**Problem to work on**
In the listing below, find each line with the string "countable" and report it.

**Input**
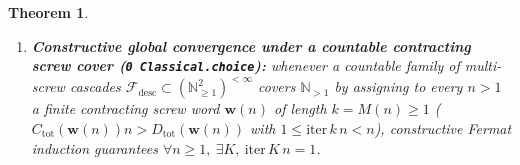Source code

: \documentclass[11pt,a4paper]{article}
\newtheorem{theorem}{Theorem}[section]
\theoremstyle{definition}
\theoremstyle{remark}
\begin{document}
\begin{theorem}
\begin{enumerate}[label=\textbf{(\roman*)},leftmargin=*,noitemsep]
  \[
    \mathcal{D}_{\mathrm{core}}^{(M)} + \mathcal{E}_{\mathrm{core}}^{(M)} \;\equiv\; \bigl(U_M - 3^{B_M}\bigr) q_0, \qquad
    2^{A_M - R_0}(n_0 - n_M) \;\equiv\; \bigl(2^{A_M} - 3^{B_M}\bigr) q_0 - \mathcal{D}_{\mathrm{core}}^{(M)} \;\equiv\; \bigl(2^{A_M} - U_M\bigr) q_0 + \mathcal{E}_{\mathrm{core}}^{(M)},
  \]
  so the purely multiplicative inequality $2^{A_M} > U_M$ unconditionally forces $(2^{A_M} - 3^{B_M}) n_0 > D_{\mathrm{tot}}$ and $n_M < n_0$ for all $q_0 \ge 1$. Furthermore, for any closed cycle $n_M = n_0$ ($q_M = q_0 \ge 1,\ R_M = R_0$), $(2^{A_M} - 3^{B_M}) q_0 = \mathcal{D}_{\mathrm{core}}^{(M)} > 0$ and $(U_M - 2^{A_M}) q_0 = \mathcal{E}_{\mathrm{core}}^{(M)} \ge 0$ eliminate $q_0$ via $(U_M - 2^{A_M})\mathcal{D}_{\mathrm{core}}^{(M)} \equiv (2^{A_M} - 3^{B_M})\mathcal{E}_{\mathrm{core}}^{(M)}$ and trap the cycle exponents inside the multiplicative envelope gap $3^{B_M} < 2^{A_M} \le U_M$, with $2^{A_M} = U_M \iff \mathcal{E}_{\mathrm{core}}^{(M)} = 0$ ($q_0 = \dots = q_{M-1} = 1$, the trivial root $n_0 = 1$);
\item \textbf{Constructive global convergence under a countable contracting screw cover (\texttt{0 Classical.choice}):}
  whenever a countable family of multi-screw cascades $\mathcal{F}_{\mathrm{desc}} \subset (\mathbb{N}_{\ge 1}^2)^{<\infty}$ covers $\mathbb{N}_{>1}$ by assigning to every $n > 1$ a finite contracting screw word $\mathbf{w}(n)$ of length $k = M(n) \ge 1$ ($C_{\mathrm{tot}}(\mathbf{w}(n))n > D_{\mathrm{tot}}(\mathbf{w}(n))$ with $1 \le \mathrm{iter}\,k\,n < n$), constructive Fermat induction guarantees $\forall n \ge 1,\ \exists K,\ \mathrm{iter}\,K\,n = 1$.
\end{enumerate}
\end{theorem}
\end{document}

**Reply**
\item \textbf{Constructive global convergence under a countable contracting screw cover (\texttt{0 Classical.choice}):}
  whenever a countable family of multi-screw cascades $\mathcal{F}_{\mathrm{desc}} \subset (\mathbb{N}_{\ge 1}^2)^{<\infty}$ covers $\mathbb{N}_{>1}$ by assigning to every $n > 1$ a finite contracting screw word $\mathbf{w}(n)$ of length $k = M(n) \ge 1$ ($C_{\mathrm{tot}}(\mathbf{w}(n))n > D_{\mathrm{tot}}(\mathbf{w}(n))$ with $1 \le \mathrm{iter}\,k\,n < n$), constructive Fermat induction guarantees $\forall n \ge 1,\ \exists K,\ \mathrm{iter}\,K\,n = 1$.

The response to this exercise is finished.